Extracted records:

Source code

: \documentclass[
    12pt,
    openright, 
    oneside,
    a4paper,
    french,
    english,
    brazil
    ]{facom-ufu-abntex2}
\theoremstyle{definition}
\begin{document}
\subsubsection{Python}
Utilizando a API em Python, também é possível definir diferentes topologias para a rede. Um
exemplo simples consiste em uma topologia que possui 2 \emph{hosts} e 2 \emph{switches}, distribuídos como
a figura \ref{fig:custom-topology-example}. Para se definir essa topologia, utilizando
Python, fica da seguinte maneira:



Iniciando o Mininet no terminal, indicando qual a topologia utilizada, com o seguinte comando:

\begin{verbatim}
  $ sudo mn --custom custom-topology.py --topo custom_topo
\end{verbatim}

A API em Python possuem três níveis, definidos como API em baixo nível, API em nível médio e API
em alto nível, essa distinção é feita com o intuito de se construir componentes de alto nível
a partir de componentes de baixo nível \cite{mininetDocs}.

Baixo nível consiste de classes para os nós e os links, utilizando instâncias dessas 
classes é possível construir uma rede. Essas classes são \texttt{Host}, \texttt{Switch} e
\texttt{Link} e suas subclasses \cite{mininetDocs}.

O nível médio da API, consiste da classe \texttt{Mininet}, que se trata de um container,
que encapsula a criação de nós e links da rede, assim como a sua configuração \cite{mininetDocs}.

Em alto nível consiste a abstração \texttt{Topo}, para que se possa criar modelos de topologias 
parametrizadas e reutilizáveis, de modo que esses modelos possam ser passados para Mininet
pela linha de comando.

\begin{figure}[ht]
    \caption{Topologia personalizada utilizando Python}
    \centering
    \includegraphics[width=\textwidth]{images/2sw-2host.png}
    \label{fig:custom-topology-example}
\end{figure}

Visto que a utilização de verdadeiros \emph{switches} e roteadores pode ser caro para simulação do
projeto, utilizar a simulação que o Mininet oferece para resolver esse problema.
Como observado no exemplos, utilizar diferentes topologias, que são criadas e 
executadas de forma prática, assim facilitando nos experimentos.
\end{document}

▶ **Task objective**
Could you print, word for word, the line containing "executadas de forma" and every line after it through the end of the records, and nothing else?

▶ **Solution for this problem**
executadas de forma prática, assim facilitando nos experimentos.
\end{document}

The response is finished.